▸ What you should do
The answer should be an exact repeat of the stretch of material below from the line containing "- man srand, rand, time" through the line containing "- **Pierre Beaujuge**".

═════ Material shown

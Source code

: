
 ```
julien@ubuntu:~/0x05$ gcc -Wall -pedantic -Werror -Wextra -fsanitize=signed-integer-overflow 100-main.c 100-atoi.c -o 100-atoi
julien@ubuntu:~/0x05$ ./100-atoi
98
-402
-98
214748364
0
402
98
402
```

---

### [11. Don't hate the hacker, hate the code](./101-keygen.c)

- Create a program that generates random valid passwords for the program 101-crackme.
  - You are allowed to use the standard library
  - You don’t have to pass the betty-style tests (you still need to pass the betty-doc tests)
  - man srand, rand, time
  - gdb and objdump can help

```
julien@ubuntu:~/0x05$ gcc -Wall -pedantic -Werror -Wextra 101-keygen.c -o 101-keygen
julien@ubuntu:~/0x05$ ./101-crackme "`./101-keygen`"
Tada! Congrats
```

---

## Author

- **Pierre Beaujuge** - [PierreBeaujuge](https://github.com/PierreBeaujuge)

══════════
═════ Material shown

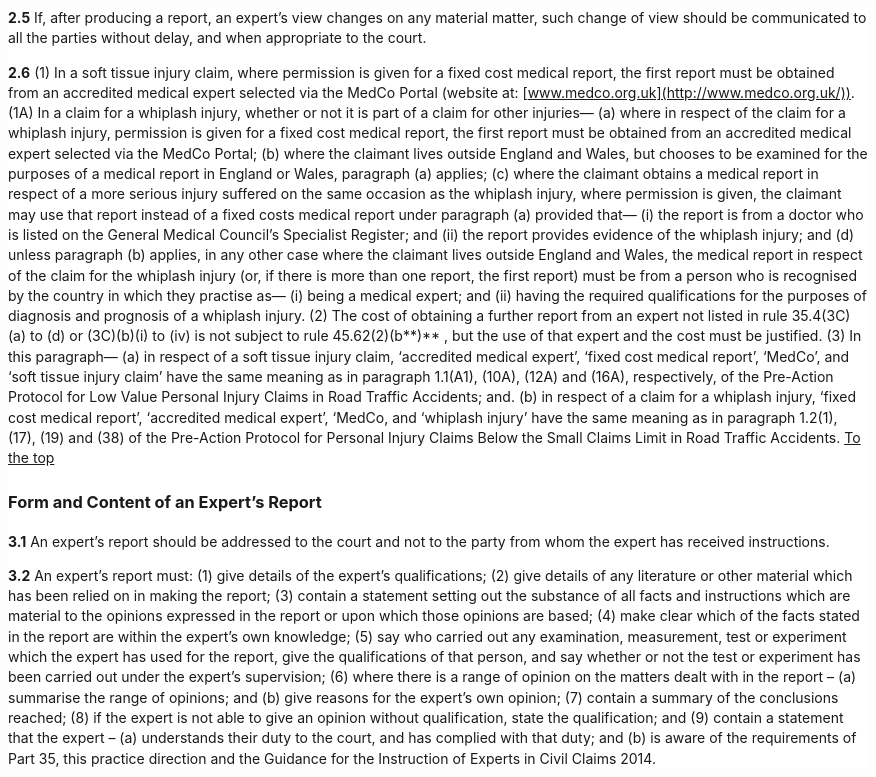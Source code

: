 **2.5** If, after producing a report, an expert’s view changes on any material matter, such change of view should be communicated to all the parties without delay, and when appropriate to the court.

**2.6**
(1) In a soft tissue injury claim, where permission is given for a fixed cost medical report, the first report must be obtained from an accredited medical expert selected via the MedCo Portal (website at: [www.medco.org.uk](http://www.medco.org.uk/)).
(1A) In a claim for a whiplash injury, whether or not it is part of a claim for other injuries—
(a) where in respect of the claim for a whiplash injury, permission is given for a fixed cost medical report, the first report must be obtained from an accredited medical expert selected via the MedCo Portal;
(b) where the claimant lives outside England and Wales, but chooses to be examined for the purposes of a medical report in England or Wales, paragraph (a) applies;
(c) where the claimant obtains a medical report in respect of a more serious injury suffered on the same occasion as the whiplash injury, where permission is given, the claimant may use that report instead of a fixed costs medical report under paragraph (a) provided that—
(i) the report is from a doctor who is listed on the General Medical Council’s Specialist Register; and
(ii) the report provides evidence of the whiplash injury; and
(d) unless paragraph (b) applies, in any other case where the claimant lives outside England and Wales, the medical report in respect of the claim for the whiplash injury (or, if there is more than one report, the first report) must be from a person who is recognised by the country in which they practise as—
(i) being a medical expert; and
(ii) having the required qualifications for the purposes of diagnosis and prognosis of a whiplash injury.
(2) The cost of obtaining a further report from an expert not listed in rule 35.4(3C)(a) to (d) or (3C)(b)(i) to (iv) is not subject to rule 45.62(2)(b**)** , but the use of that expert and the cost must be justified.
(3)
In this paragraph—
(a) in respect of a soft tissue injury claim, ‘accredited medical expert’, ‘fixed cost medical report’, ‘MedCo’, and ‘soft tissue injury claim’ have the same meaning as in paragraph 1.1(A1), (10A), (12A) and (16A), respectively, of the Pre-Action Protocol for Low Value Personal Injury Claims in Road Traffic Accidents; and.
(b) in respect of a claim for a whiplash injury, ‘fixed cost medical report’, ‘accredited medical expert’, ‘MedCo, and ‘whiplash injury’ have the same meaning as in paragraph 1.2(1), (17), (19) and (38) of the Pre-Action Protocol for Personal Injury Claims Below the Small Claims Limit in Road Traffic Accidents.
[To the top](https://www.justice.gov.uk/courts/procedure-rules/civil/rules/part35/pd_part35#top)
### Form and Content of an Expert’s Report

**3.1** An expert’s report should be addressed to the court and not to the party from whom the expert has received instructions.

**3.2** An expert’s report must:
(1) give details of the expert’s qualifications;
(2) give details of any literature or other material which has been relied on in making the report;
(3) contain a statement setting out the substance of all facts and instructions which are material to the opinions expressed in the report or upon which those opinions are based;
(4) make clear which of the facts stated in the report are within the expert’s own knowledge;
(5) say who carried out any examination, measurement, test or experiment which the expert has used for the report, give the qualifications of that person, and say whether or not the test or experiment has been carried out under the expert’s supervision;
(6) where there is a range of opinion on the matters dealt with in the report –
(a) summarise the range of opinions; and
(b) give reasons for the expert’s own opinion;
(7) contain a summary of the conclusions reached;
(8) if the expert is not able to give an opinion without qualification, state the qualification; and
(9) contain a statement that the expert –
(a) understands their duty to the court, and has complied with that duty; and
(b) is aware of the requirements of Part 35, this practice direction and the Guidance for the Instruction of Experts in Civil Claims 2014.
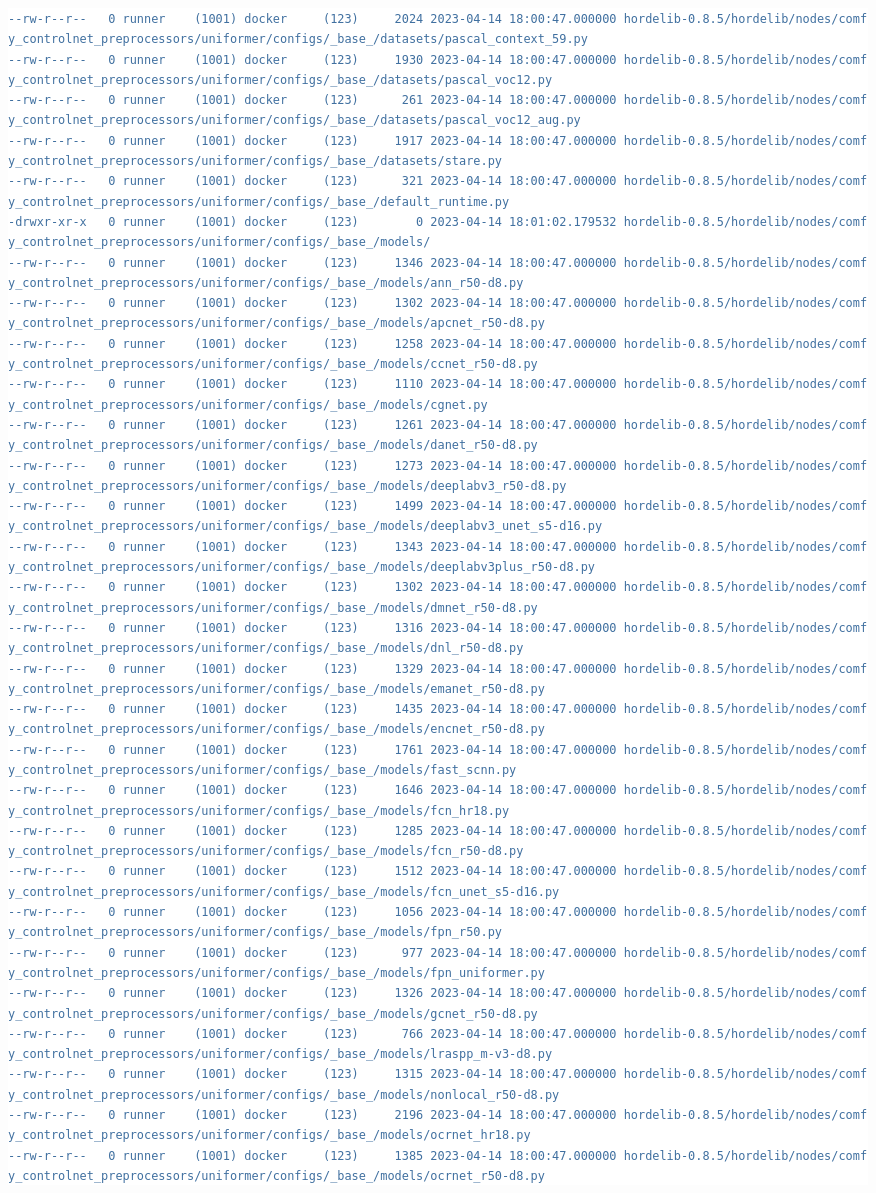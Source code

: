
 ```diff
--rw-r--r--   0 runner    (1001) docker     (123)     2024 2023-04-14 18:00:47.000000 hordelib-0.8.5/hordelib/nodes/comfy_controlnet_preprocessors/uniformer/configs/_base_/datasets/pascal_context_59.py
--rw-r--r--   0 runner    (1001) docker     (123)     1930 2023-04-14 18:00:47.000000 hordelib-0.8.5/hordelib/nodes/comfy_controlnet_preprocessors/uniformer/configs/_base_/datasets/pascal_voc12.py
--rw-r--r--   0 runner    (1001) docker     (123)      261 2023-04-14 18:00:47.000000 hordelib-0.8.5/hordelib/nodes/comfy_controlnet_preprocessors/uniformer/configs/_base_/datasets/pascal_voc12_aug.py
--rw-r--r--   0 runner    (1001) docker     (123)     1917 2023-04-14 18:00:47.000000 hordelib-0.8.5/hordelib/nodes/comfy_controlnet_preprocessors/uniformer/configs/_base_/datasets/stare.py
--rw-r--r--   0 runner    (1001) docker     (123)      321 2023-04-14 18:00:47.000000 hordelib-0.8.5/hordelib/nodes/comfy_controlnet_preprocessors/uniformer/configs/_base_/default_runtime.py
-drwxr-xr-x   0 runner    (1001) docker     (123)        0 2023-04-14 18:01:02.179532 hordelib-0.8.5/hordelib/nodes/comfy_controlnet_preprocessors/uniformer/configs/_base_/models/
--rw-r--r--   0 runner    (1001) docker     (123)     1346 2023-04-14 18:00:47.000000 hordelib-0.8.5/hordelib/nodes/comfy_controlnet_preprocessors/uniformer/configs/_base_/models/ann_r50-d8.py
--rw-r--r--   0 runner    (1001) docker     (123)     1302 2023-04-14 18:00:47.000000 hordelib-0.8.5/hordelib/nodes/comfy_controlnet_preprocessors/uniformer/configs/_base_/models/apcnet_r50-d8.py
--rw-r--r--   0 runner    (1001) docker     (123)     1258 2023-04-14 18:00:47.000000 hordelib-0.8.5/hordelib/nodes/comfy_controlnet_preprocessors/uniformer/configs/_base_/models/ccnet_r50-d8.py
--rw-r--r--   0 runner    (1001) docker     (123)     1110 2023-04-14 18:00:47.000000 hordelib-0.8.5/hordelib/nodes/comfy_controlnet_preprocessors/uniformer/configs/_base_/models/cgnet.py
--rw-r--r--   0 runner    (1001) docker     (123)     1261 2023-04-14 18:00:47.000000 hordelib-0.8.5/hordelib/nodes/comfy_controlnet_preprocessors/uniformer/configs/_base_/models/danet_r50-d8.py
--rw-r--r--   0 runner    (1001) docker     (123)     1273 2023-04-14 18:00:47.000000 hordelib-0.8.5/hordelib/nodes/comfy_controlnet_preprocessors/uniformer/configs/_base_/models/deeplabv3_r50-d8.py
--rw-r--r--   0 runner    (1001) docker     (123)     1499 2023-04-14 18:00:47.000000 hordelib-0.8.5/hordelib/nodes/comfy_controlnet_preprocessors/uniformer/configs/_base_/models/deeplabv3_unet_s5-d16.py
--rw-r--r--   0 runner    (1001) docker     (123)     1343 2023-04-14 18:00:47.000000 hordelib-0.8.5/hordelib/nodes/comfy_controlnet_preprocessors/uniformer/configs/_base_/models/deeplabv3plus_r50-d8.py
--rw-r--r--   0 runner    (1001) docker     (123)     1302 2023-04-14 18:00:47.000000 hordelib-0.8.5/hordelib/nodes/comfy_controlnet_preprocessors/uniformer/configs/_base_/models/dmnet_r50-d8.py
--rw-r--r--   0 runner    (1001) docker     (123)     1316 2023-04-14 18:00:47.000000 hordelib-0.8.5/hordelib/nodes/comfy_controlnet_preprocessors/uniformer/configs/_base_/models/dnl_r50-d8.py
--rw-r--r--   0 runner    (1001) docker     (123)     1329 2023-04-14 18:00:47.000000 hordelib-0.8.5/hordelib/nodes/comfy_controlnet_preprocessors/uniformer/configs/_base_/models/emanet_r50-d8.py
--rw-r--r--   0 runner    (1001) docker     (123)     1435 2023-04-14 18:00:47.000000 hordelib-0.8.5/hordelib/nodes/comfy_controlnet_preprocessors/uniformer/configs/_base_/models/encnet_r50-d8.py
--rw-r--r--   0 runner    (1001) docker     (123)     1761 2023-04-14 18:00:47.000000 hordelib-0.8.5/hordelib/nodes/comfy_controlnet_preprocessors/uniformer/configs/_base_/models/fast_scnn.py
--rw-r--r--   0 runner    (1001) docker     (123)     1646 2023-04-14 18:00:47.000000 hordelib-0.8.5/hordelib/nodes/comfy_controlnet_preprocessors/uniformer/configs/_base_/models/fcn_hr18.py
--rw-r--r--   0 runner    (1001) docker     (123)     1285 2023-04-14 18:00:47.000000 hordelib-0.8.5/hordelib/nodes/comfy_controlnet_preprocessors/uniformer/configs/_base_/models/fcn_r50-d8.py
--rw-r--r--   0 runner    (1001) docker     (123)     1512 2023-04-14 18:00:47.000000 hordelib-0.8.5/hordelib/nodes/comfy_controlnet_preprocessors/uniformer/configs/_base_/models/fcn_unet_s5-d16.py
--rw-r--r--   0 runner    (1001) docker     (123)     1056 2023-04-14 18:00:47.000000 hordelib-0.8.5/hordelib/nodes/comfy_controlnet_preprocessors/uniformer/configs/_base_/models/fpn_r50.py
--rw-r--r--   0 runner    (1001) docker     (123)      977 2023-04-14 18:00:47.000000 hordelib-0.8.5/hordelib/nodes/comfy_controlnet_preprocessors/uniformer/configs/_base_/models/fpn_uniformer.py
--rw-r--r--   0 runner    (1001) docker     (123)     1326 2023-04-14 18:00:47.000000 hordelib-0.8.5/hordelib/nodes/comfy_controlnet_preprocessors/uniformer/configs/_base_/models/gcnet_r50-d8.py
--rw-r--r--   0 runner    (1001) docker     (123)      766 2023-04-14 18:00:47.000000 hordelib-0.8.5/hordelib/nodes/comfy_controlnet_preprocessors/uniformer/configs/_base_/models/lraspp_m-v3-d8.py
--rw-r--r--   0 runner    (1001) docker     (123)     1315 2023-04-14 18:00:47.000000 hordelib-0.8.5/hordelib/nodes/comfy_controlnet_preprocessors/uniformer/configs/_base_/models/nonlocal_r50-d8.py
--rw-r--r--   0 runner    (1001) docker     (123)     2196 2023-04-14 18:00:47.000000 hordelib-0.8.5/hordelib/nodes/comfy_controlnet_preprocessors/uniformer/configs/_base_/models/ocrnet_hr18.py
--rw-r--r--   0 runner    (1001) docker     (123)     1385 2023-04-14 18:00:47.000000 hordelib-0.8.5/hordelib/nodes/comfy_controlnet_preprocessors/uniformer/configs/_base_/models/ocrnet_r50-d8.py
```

══════════

▸ Solution to the exercise
  - man srand, rand, time
  - gdb and objdump can help

```
julien@ubuntu:~/0x05$ gcc -Wall -pedantic -Werror -Wextra 101-keygen.c -o 101-keygen
julien@ubuntu:~/0x05$ ./101-crackme "`./101-keygen`"
Tada! Congrats
```

---

## Author

- **Pierre Beaujuge** - [PierreBeaujuge](https://github.com/PierreBeaujuge)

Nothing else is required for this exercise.